(Beginning of Provided entries)
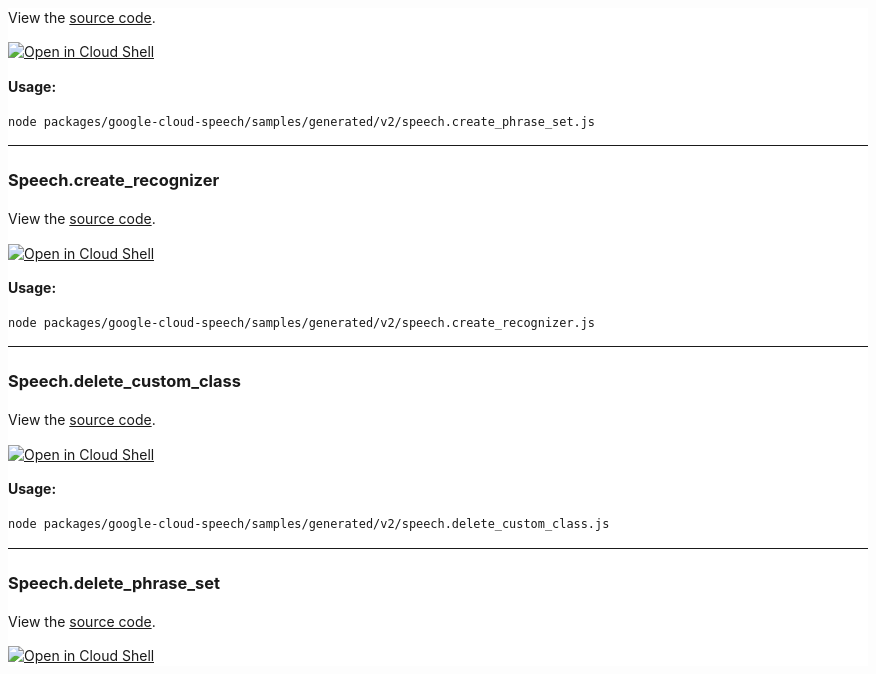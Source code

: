 View the [source code](https://github.com/googleapis/google-cloud-node/blob/main/packages/google-cloud-speech/samples/generated/v2/speech.create_phrase_set.js).

[![Open in Cloud Shell][shell_img]](https://console.cloud.google.com/cloudshell/open?git_repo=https://github.com/googleapis/google-cloud-node&page=editor&open_in_editor=packages/google-cloud-speech/samples/generated/v2/speech.create_phrase_set.js,samples/README.md)

__Usage:__


`node packages/google-cloud-speech/samples/generated/v2/speech.create_phrase_set.js`


-----




### Speech.create_recognizer

View the [source code](https://github.com/googleapis/google-cloud-node/blob/main/packages/google-cloud-speech/samples/generated/v2/speech.create_recognizer.js).

[![Open in Cloud Shell][shell_img]](https://console.cloud.google.com/cloudshell/open?git_repo=https://github.com/googleapis/google-cloud-node&page=editor&open_in_editor=packages/google-cloud-speech/samples/generated/v2/speech.create_recognizer.js,samples/README.md)

__Usage:__


`node packages/google-cloud-speech/samples/generated/v2/speech.create_recognizer.js`


-----




### Speech.delete_custom_class

View the [source code](https://github.com/googleapis/google-cloud-node/blob/main/packages/google-cloud-speech/samples/generated/v2/speech.delete_custom_class.js).

[![Open in Cloud Shell][shell_img]](https://console.cloud.google.com/cloudshell/open?git_repo=https://github.com/googleapis/google-cloud-node&page=editor&open_in_editor=packages/google-cloud-speech/samples/generated/v2/speech.delete_custom_class.js,samples/README.md)

__Usage:__


`node packages/google-cloud-speech/samples/generated/v2/speech.delete_custom_class.js`


-----




### Speech.delete_phrase_set

View the [source code](https://github.com/googleapis/google-cloud-node/blob/main/packages/google-cloud-speech/samples/generated/v2/speech.delete_phrase_set.js).

[![Open in Cloud Shell][shell_img]](https://console.cloud.google.com/cloudshell/open?git_repo=https://github.com/googleapis/google-cloud-node&page=editor&open_in_editor=packages/google-cloud-speech/samples/generated/v2/speech.delete_phrase_set.js,samples/README.md)


[//]: # "This README.md file is auto-generated, all changes to this file will be lost."
[//]: # "To regenerate it, use `python -m synthtool`."
[shell_img]: https://gstatic.com/cloudssh/images/open-btn.png
[shell_link]: https://console.cloud.google.com/cloudshell/open?git_repo=https://github.com/googleapis/google-cloud-node&page=editor&open_in_editor=samples/README.md
[product-docs]: https://cloud.google.com/speech-to-text/docs/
(End of Provided entries)
• _Task directions_: Each record should be quoted exactly, with the images omitted.

• _Solution to this exercise_:
Source code

: View the [source code](https://github.com/googleapis/google-cloud-node/blob/main/packages/google-cloud-speech/samples/generated/v2/speech.create_phrase_set.js).

[![Open in Cloud Shell][shell_img]](https://console.cloud.google.com/cloudshell/open?git_repo=https://github.com/googleapis/google-cloud-node&page=editor&open_in_editor=packages/google-cloud-speech/samples/generated/v2/speech.create_phrase_set.js,samples/README.md)

__Usage:__


`node packages/google-cloud-speech/samples/generated/v2/speech.create_phrase_set.js`


-----




### Speech.create_recognizer

View the [source code](https://github.com/googleapis/google-cloud-node/blob/main/packages/google-cloud-speech/samples/generated/v2/speech.create_recognizer.js).

[![Open in Cloud Shell][shell_img]](https://console.cloud.google.com/cloudshell/open?git_repo=https://github.com/googleapis/google-cloud-node&page=editor&open_in_editor=packages/google-cloud-speech/samples/generated/v2/speech.create_recognizer.js,samples/README.md)

__Usage:__


`node packages/google-cloud-speech/samples/generated/v2/speech.create_recognizer.js`


-----




### Speech.delete_custom_class

View the [source code](https://github.com/googleapis/google-cloud-node/blob/main/packages/google-cloud-speech/samples/generated/v2/speech.delete_custom_class.js).

[![Open in Cloud Shell][shell_img]](https://console.cloud.google.com/cloudshell/open?git_repo=https://github.com/googleapis/google-cloud-node&page=editor&open_in_editor=packages/google-cloud-speech/samples/generated/v2/speech.delete_custom_class.js,samples/README.md)

__Usage:__


`node packages/google-cloud-speech/samples/generated/v2/speech.delete_custom_class.js`


-----




### Speech.delete_phrase_set

View the [source code](https://github.com/googleapis/google-cloud-node/blob/main/packages/google-cloud-speech/samples/generated/v2/speech.delete_phrase_set.js).

[![Open in Cloud Shell][shell_img]](https://console.cloud.google.com/cloudshell/open?git_repo=https://github.com/googleapis/google-cloud-node&page=editor&open_in_editor=packages/google-cloud-speech/samples/generated/v2/speech.delete_phrase_set.js,samples/README.md)


[//]: # "This README.md file is auto-generated, all changes to this file will be lost."
[//]: # "To regenerate it, use `python -m synthtool`."
[shell_img]: https://gstatic.com/cloudssh/images/open-btn.png
[shell_link]: https://console.cloud.google.com/cloudshell/open?git_repo=https://github.com/googleapis/google-cloud-node&page=editor&open_in_editor=samples/README.md
[product-docs]: https://cloud.google.com/speech-to-text/docs/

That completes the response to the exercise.